Good question, and one in need of an answer. But right now I’m exhausted.
“Big
breakfast. Save room,” is all I mutter. “Tell the others.”
As he gives himself the Raiders again, and me the Steelers, I get up, toss down my controller, and head out of his room.
“Well, if nothing else, we’re eating great on Sunday.” Scott laughs.
The phone rings. It’s Bill. “What’s up?” I ask.
“Just wanted to let you know we’ll meet you at the park,” he says.
“Okay, but I could pick you up. It’s no trouble.”
“It’ll be easier. We’ll all be over at our house when Brett drops us off—”
“Brett?” I interject, trying to keep from flipping my lid. “He’s …I thought he wasn’t doing anything with you guys.”
“He’s taking us to breakfast. But don’t worry. We’ll be done and back long before your little picnic.”

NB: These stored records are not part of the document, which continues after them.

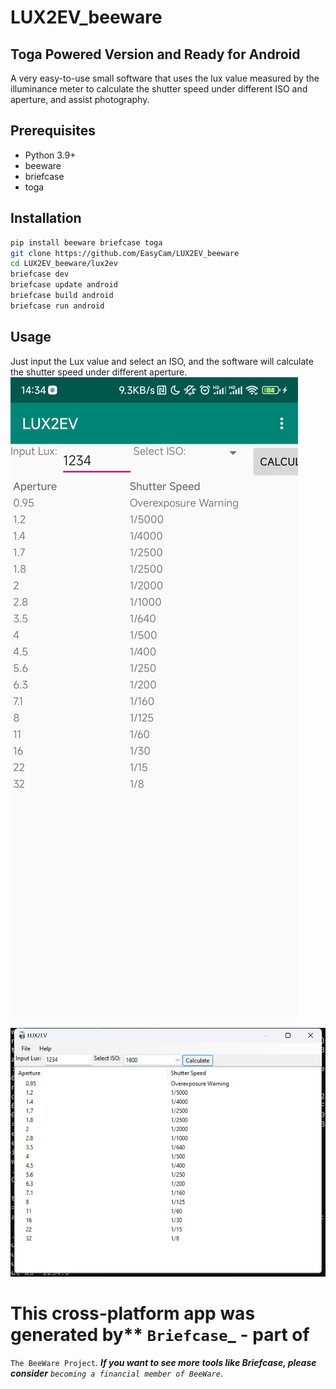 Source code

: # LUX2EV_beeware


## Toga Powered Version and Ready for Android 


A very easy-to-use small software that uses the lux value measured by the illuminance meter to calculate the shutter speed under different ISO and aperture, and assist photography. 


## Prerequisites

- Python 3.9+
- beeware
- briefcase
- toga

## Installation


```Bash
pip install beeware briefcase toga
git clone https://github.com/EasyCam/LUX2EV_beeware
cd LUX2EV_beeware/lux2ev
briefcase dev
briefcase update android
briefcase build android
briefcase run android
```

## Usage

Just input the Lux value and select an ISO, and the software will calculate the shutter speed under different aperture.
![](./images/ScreenshotOnAndroid.jpg)

![](./images/ScreenshotOnWindows.png)

# This cross-platform app was generated by** `Briefcase`_ **- part of**
`The BeeWare Project`_. **If you want to see more tools like Briefcase, please
consider** `becoming a financial member of BeeWare`_.

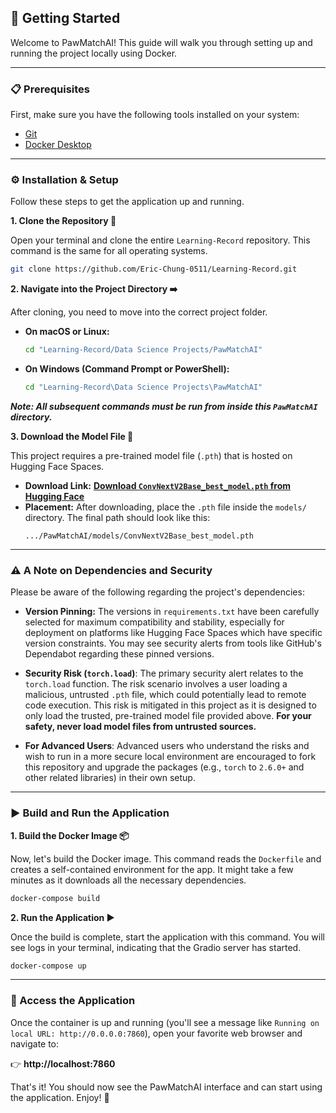 ## 🚀 Getting Started

Welcome to PawMatchAI! This guide will walk you through setting up and running the project locally using Docker.

---

### 📋 Prerequisites

First, make sure you have the following tools installed on your system:
* [Git](https://git-scm.com/downloads)
* [Docker Desktop](https://www.docker.com/products/docker-desktop/)

---

### ⚙️ Installation & Setup

Follow these steps to get the application up and running.

**1. Clone the Repository 📂**

Open your terminal and clone the entire `Learning-Record` repository. This command is the same for all operating systems.
```bash
git clone https://github.com/Eric-Chung-0511/Learning-Record.git
```

**2. Navigate into the Project Directory ➡️**

After cloning, you need to move into the correct project folder.

* **On macOS or Linux:**
    ```bash
    cd "Learning-Record/Data Science Projects/PawMatchAI"
    ```

* **On Windows (Command Prompt or PowerShell):**
    ```bash
    cd "Learning-Record\Data Science Projects\PawMatchAI"
    ```
***Note: All subsequent commands must be run from inside this `PawMatchAI` directory.***

**3. Download the Model File 🧠**

This project requires a pre-trained model file (`.pth`) that is hosted on Hugging Face Spaces.

* **Download Link:** [**Download `ConvNextV2Base_best_model.pth` from Hugging Face**](https://huggingface.co/spaces/DawnC/PawMatchAI/tree/main)
* **Placement:** After downloading, place the `.pth` file inside the `models/` directory. The final path should look like this:
    ```
    .../PawMatchAI/models/ConvNextV2Base_best_model.pth
    ```

---

### ⚠️ A Note on Dependencies and Security

Please be aware of the following regarding the project's dependencies:

* **Version Pinning:** The versions in `requirements.txt` have been carefully selected for maximum compatibility and stability, especially for deployment on platforms like Hugging Face Spaces which have specific version constraints. You may see security alerts from tools like GitHub's Dependabot regarding these pinned versions.

* **Security Risk (`torch.load`)**: The primary security alert relates to the `torch.load` function. The risk scenario involves a user loading a malicious, untrusted `.pth` file, which could potentially lead to remote code execution. This risk is mitigated in this project as it is designed to only load the trusted, pre-trained model file provided above. **For your safety, never load model files from untrusted sources.**

* **For Advanced Users**: Advanced users who understand the risks and wish to run in a more secure local environment are encouraged to fork this repository and upgrade the packages (e.g., `torch` to `2.6.0+` and other related libraries) in their own setup.

---

### ▶️ Build and Run the Application

**1. Build the Docker Image 📦**

Now, let's build the Docker image. This command reads the `Dockerfile` and creates a self-contained environment for the app. It might take a few minutes as it downloads all the necessary dependencies.
```bash
docker-compose build
```

**2. Run the Application ▶️**

Once the build is complete, start the application with this command. You will see logs in your terminal, indicating that the Gradio server has started.
```bash
docker-compose up
```

---

### 🎉 Access the Application

Once the container is up and running (you'll see a message like `Running on local URL: http://0.0.0.0:7860`), open your favorite web browser and navigate to:

👉 **http://localhost:7860**

That's it! You should now see the PawMatchAI interface and can start using the application. Enjoy! 🐾
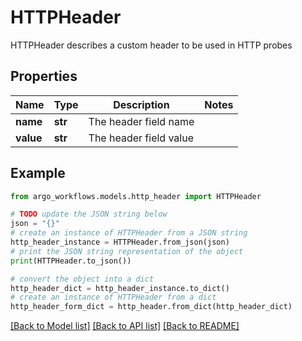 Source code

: # HTTPHeader

HTTPHeader describes a custom header to be used in HTTP probes

## Properties

Name | Type | Description | Notes
------------ | ------------- | ------------- | -------------
**name** | **str** | The header field name | 
**value** | **str** | The header field value | 

## Example

```python
from argo_workflows.models.http_header import HTTPHeader

# TODO update the JSON string below
json = "{}"
# create an instance of HTTPHeader from a JSON string
http_header_instance = HTTPHeader.from_json(json)
# print the JSON string representation of the object
print(HTTPHeader.to_json())

# convert the object into a dict
http_header_dict = http_header_instance.to_dict()
# create an instance of HTTPHeader from a dict
http_header_form_dict = http_header.from_dict(http_header_dict)
```
[[Back to Model list]](../README.md#documentation-for-models) [[Back to API list]](../README.md#documentation-for-api-endpoints) [[Back to README]](../README.md)


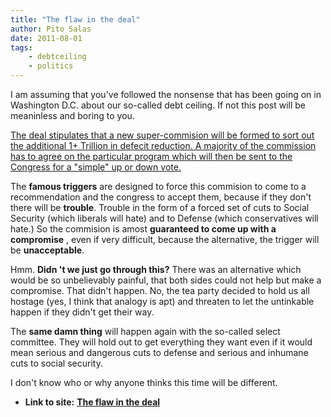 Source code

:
 ```yaml
---
title: "The flaw in the deal"
author: Pito Salas
date: 2011-08-01
tags:
    - debtceiling
    - politics
---
```




I am assuming that you've followed the nonsense that has been going on in
Washington D.C. about our so-called debt ceiling. If not this post will be
meaninless and boring to you.

[The deal stipulates that a new super-commision will be formed to sort out the
additional 1+ Trillion in defecit reduction. A majority of the commission has
to agree on the particular program which will then be sent to the Congress for
a "simple" up or down
vote.](<http://online.wsj.com/article/SB10001424053111903520204576480123949521268.html?mod=WSJ_Home_largeHeadline>)

The **famous triggers** are designed to force this commision to come to a
recommendation and the congress to accept them, because if they don't there
will be **trouble**. Trouble in the form of a forced set of cuts to Social
Security (which liberals will hate) and to Defense (which conservatives will
hate.) So the commision is amost **guaranteed to come up with a compromise** ,
even if very difficult, because the alternative, the trigger will be
**unacceptable**.

Hmm. **Didn 't we just go through this?** There was an alternative which would
be so unbelievably painful, that both sides could not help but make a
compromise. That didn't happen. No, the tea party decided to hold us all
hostage (yes, I think that analogy is apt) and threaten to let the untinkable
happen if they didn't get their way.

The **same damn thing** will happen again with the so-called select committee.
They will hold out to get everything they want even if it would mean serious
and dangerous cuts to defense and serious and inhumane cuts to social
security.

I don't know who or why anyone thinks this time will be different.


* **Link to site:** **[The flaw in the deal](None)**
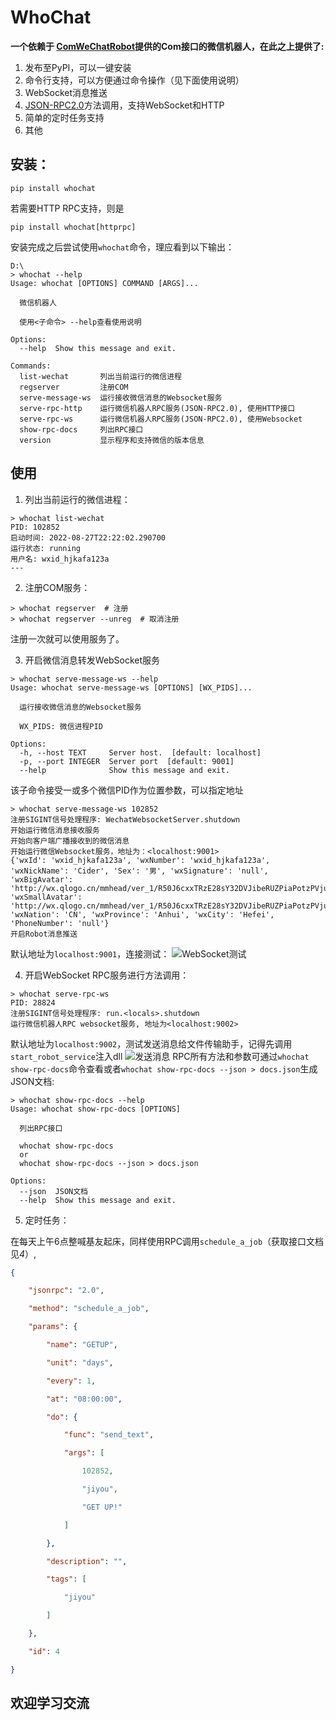 # WhoChat

**一个依赖于 [ComWeChatRobot](https://github.com/ljc545w/ComWeChatRobot)提供的Com接口的微信机器人，在此之上提供了:**

1. 发布至PyPI，可以一键安装
2. 命令行支持，可以方便通过命令操作（见下面使用说明）
3. WebSocket消息推送
4. [JSON-RPC2.0](https://wiki.geekdream.com/Specification/json-rpc_2.0.html)方法调用，支持WebSocket和HTTP
5. 简单的定时任务支持
6. 其他

## 安装：
`pip install whochat`

若需要HTTP RPC支持，则是

`pip install whochat[httprpc]`

安装完成之后尝试使用`whochat`命令，理应看到以下输出：
```
D:\
> whochat --help
Usage: whochat [OPTIONS] COMMAND [ARGS]...

  微信机器人

  使用<子命令> --help查看使用说明

Options:
  --help  Show this message and exit.

Commands:
  list-wechat       列出当前运行的微信进程
  regserver         注册COM
  serve-message-ws  运行接收微信消息的Websocket服务
  serve-rpc-http    运行微信机器人RPC服务(JSON-RPC2.0), 使用HTTP接口
  serve-rpc-ws      运行微信机器人RPC服务(JSON-RPC2.0), 使用Websocket
  show-rpc-docs     列出RPC接口
  version           显示程序和支持微信的版本信息
```

## 使用
1. 列出当前运行的微信进程：
```
> whochat list-wechat
PID: 102852
启动时间: 2022-08-27T22:22:02.290700
运行状态: running
用户名: wxid_hjkafa123a
---
```

2. 注册COM服务：
```
> whochat regserver  # 注册
> whochat regserver --unreg  # 取消注册
```
注册一次就可以使用服务了。

3. 开启微信消息转发WebSocket服务
```
> whochat serve-message-ws --help
Usage: whochat serve-message-ws [OPTIONS] [WX_PIDS]...

  运行接收微信消息的Websocket服务

  WX_PIDS: 微信进程PID

Options:
  -h, --host TEXT     Server host.  [default: localhost]
  -p, --port INTEGER  Server port  [default: 9001]
  --help              Show this message and exit.
```
该子命令接受一或多个微信PID作为位置参数，可以指定地址
```
> whochat serve-message-ws 102852
注册SIGINT信号处理程序: WechatWebsocketServer.shutdown
开始运行微信消息接收服务
开始向客户端广播接收到的微信消息
开始运行微信Websocket服务，地址为：<localhost:9001>
{'wxId': 'wxid_hjkafa123a', 'wxNumber': 'wxid_hjkafa123a', 'wxNickName': 'Cider', 'Sex': '男', 'wxSignature': 'null', 'wxBigAvatar': 'http://wx.qlogo.cn/mmhead/ver_1/R50J6cxxTRzE28sY32DVJibeRUZPiaPotzPVjuReXZsONBdNZXQChSfrK0rDWh8RKS5ibt7VJdK0p22YJrOGjRA051lY9mwkt6ONruLmYTyBAA/0', 'wxSmallAvatar': 'http://wx.qlogo.cn/mmhead/ver_1/R50J6cxxTRzE28sY32DVJibeRUZPiaPotzPVjuReXZsONBdNZXQChSfrK0rDWh8RKS5ibt7VJdK0p22YJrOGjRA051lY9mwkt6ONruLmYTyBAA/132', 'wxNation': 'CN', 'wxProvince': 'Anhui', 'wxCity': 'Hefei', 'PhoneNumber': 'null'}
开启Robot消息推送
```
默认地址为`localhost:9001`，连接测试：
![WebSocket测试](https://user-images.githubusercontent.com/26922464/187036096-3a780aaa-e79e-4c82-abb2-9f7c402601a1.gif)

4. 开启WebSocket RPC服务进行方法调用：
```
> whochat serve-rpc-ws
PID: 28824
注册SIGINT信号处理程序: run.<locals>.shutdown
运行微信机器人RPC websocket服务, 地址为<localhost:9002>
```
默认地址为`localhost:9002`，测试发送消息给文件传输助手，记得先调用`start_robot_service`注入dll
![发送消息](https://user-images.githubusercontent.com/26922464/187036614-f1b8589b-ce2b-4c57-bbb0-c167755201a5.png)
RPC所有方法和参数可通过`whochat show-rpc-docs`命令查看或者`whochat show-rpc-docs --json > docs.json`生成JSON文档:
```
> whochat show-rpc-docs --help
Usage: whochat show-rpc-docs [OPTIONS]

  列出RPC接口

  whochat show-rpc-docs
  or
  whochat show-rpc-docs --json > docs.json

Options:
  --json  JSON文档
  --help  Show this message and exit.
```

5. 定时任务：

在每天上午6点整喊基友起床，同样使用RPC调用`schedule_a_job`（获取接口文档见*4*）,
```json
{

    "jsonrpc": "2.0",

    "method": "schedule_a_job",

    "params": {

        "name": "GETUP",

        "unit": "days",

        "every": 1,

        "at": "08:00:00",

        "do": {

            "func": "send_text",

            "args": [

                102852,

                "jiyou",

                "GET UP!"

            ]

        },

        "description": "",

        "tags": [

            "jiyou"

        ]

    },

    "id": 4

}
```

## 欢迎学习交流
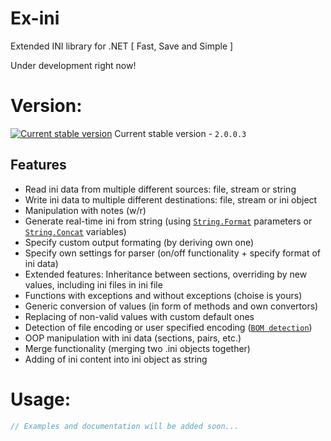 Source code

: # Ex-ini
Extended INI library for .NET [ Fast, Save and Simple ]

Under development right now!

# Version:

[![Current stable version](http://test.the-one.cz/github/ex-ini/logo.svg)](https://github.com/xtremertx/Ex-ini)
Current stable version - `2.0.0.3`

Features
--------

* Read ini data from multiple different sources: file, stream or string
* Write ini data to multiple different destinations: file, stream or ini object
* Manipulation with notes (w/r)
* Generate real-time ini from string (using [`String.Format`](https://msdn.microsoft.com/cs-cz/library/system.string.format.aspx) parameters or [`String.Concat`](https://msdn.microsoft.com/cs-cz/library/system.string.concat.aspx) variables)
* Specify custom output formating (by deriving own one)
* Specify own settings for parser (on/off functionality + specify format of ini data)
* Extended features: Inheritance between sections, overriding by new values, including ini files in ini file
* Functions with exceptions and without exceptions (choise is yours)
* Generic conversion of values (in form of methods and own convertors)
* Replacing of non-valid values with custom default ones
* Detection of file encoding or user specified encoding ([`BOM detection`](https://en.wikipedia.org/wiki/Byte_order_mark))
* OOP manipulation with ini data (sections, pairs, etc.)
* Merge functionality (merging two .ini objects together)
* Adding of ini content into ini object as string

# Usage:

```C#
// Examples and documentation will be added soon...
```



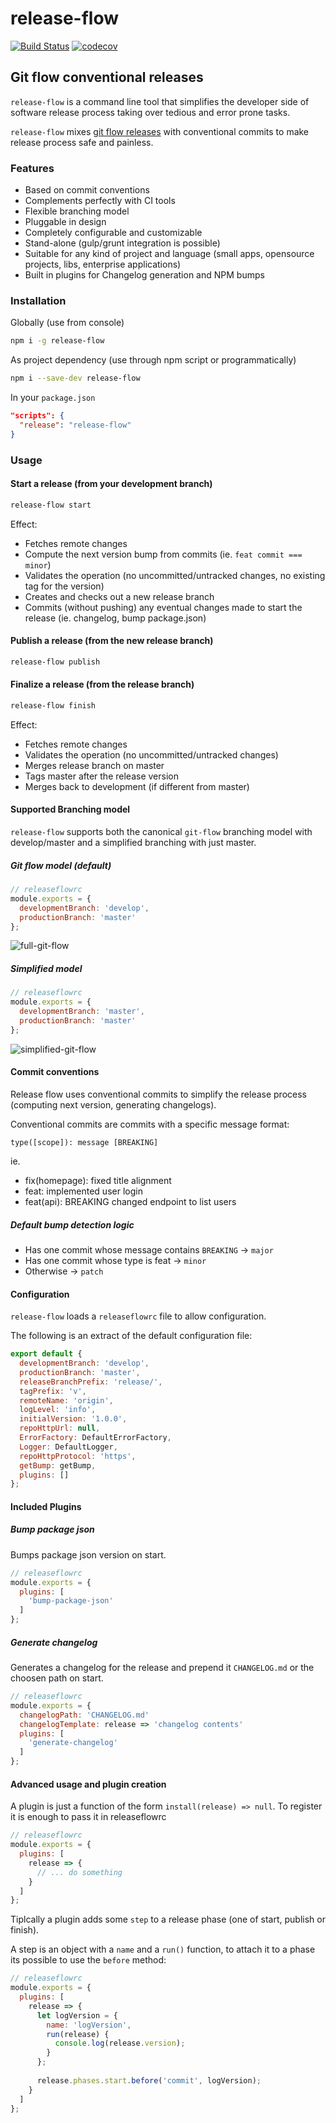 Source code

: # release-flow

[![Build Status](https://travis-ci.org/mcasimir/release-flow.svg?branch=master)](https://travis-ci.org/mcasimir/release-flow) [![codecov](https://codecov.io/gh/mcasimir/release-flow/branch/master/graph/badge.svg)](https://codecov.io/gh/mcasimir/release-flow)

## Git flow conventional releases

`release-flow` is a command line tool that simplifies the developer side of software release process taking over tedious and error prone tasks.

`release-flow` mixes [git flow releases](http://danielkummer.github.io/git-flow-cheatsheet/) with conventional commits to make release process safe and painless.

### Features

- Based on commit conventions
- Complements perfectly with CI tools
- Flexible branching model
- Pluggable in design
- Completely configurable and customizable
- Stand-alone (gulp/grunt integration is possible)
- Suitable for any kind of project and language (small apps, opensource projects, libs, enterprise applications)
- Built in plugins for Changelog generation and NPM bumps

### Installation

Globally (use from console)

``` sh
npm i -g release-flow
```

As project dependency (use through npm script or programmatically)

``` sh
npm i --save-dev release-flow
```

In your `package.json`

``` json
"scripts": {
  "release": "release-flow"
}
```

### Usage

#### Start a release (from your development branch)

``` sh
release-flow start
```

Effect:

- Fetches remote changes
- Compute the next version bump from commits (ie. `feat commit === minor`)
- Validates the operation (no uncommitted/untracked changes, no existing tag for the version)
- Creates and checks out a new release branch
- Commits (without pushing) any eventual changes made to start the release (ie. changelog, bump package.json)

#### Publish a release (from the new release branch)

``` sh
release-flow publish
```

#### Finalize a release (from the release branch)

``` sh
release-flow finish
```

Effect:

- Fetches remote changes
- Validates the operation (no uncommitted/untracked changes)
- Merges release branch on master
- Tags master after the release version
- Merges back to development (if different from master)

#### Supported Branching model

`release-flow` supports both the canonical `git-flow` branching model with develop/master and a
simplified branching with just master.

##### Git flow model (default)

``` js
// releaseflowrc
module.exports = {
  developmentBranch: 'develop',
  productionBranch: 'master'
};
```

![full-git-flow](https://github.com/mcasimir/release-flow/raw/master/docs/assets/full-git-flow.png)

##### Simplified model

``` js
// releaseflowrc
module.exports = {
  developmentBranch: 'master',
  productionBranch: 'master'
};
```

![simplified-git-flow](https://github.com/mcasimir/release-flow/raw/master/docs/assets/simplified.png)

#### Commit conventions

Release flow uses conventional commits to simplify the release process (computing next version, generating changelogs).

Conventional commits are commits with a specific message format:

```
type([scope]): message [BREAKING]
```

ie.

- fix(homepage): fixed title alignment
- feat: implemented user login
- feat(api): BREAKING changed endpoint to list users

##### Default bump detection logic

- Has one commit whose message contains `BREAKING` &rarr; `major`
- Has one commit whose type is feat &rarr; `minor`
- Otherwise &rarr; `patch`

#### Configuration

`release-flow` loads a `releaseflowrc` file to allow configuration.

The following is an extract of the default configuration file:

``` js
export default {
  developmentBranch: 'develop',
  productionBranch: 'master',
  releaseBranchPrefix: 'release/',
  tagPrefix: 'v',
  remoteName: 'origin',
  logLevel: 'info',
  initialVersion: '1.0.0',
  repoHttpUrl: null,
  ErrorFactory: DefaultErrorFactory,
  Logger: DefaultLogger,
  repoHttpProtocol: 'https',
  getBump: getBump,
  plugins: []
};
```

#### Included Plugins

##### Bump package json

Bumps package json version on start.

``` js
// releaseflowrc
module.exports = {
  plugins: [
    'bump-package-json'
  ]
};
```

##### Generate changelog

Generates a changelog for the release and prepend it `CHANGELOG.md` or the choosen path on start.

``` js
// releaseflowrc
module.exports = {
  changelogPath: 'CHANGELOG.md'
  changelogTemplate: release => 'changelog contents'
  plugins: [
    'generate-changelog'
  ]
};
```

#### Advanced usage and plugin creation

A plugin is just a function of the form `install(release) => null`. To register it is enough to pass it in releaseflowrc

``` js
// releaseflowrc
module.exports = {
  plugins: [
    release => {
      // ... do something    
    }
  ]
};
```

Tiplcally a plugin adds some `step` to a release phase (one of start, publish or finish).

A step is an object with a `name` and a `run()` function, to attach it to a phase its possible to use the `before` method:

``` js
// releaseflowrc
module.exports = {
  plugins: [
    release => {
      let logVersion = {
        name: 'logVersion',
        run(release) {
          console.log(release.version);
        }
      };
      
      release.phases.start.before('commit', logVersion);
    }
  ]
};
```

Little? Yeah, right. And the Pacific is my little ocean
. But I can’t very well contradict Bill and risk sounding overly competitive. Which I’m not. So I keep my peace. “All right. No worries. See you at our little picnic!”
Little, my ass
.
The problem with making a big deal out of breakfast is that it generally requires a reservation at a decent restaurant. When you oversleep on Sunday morning and wake up twenty minutes before you’re supposed to pick up your dining companions, that’s really a trick. It’s all I can do to shower, shave, and tear out of my place to end up fifteen minutes late at the house. Trish is over, and the family’s waiting.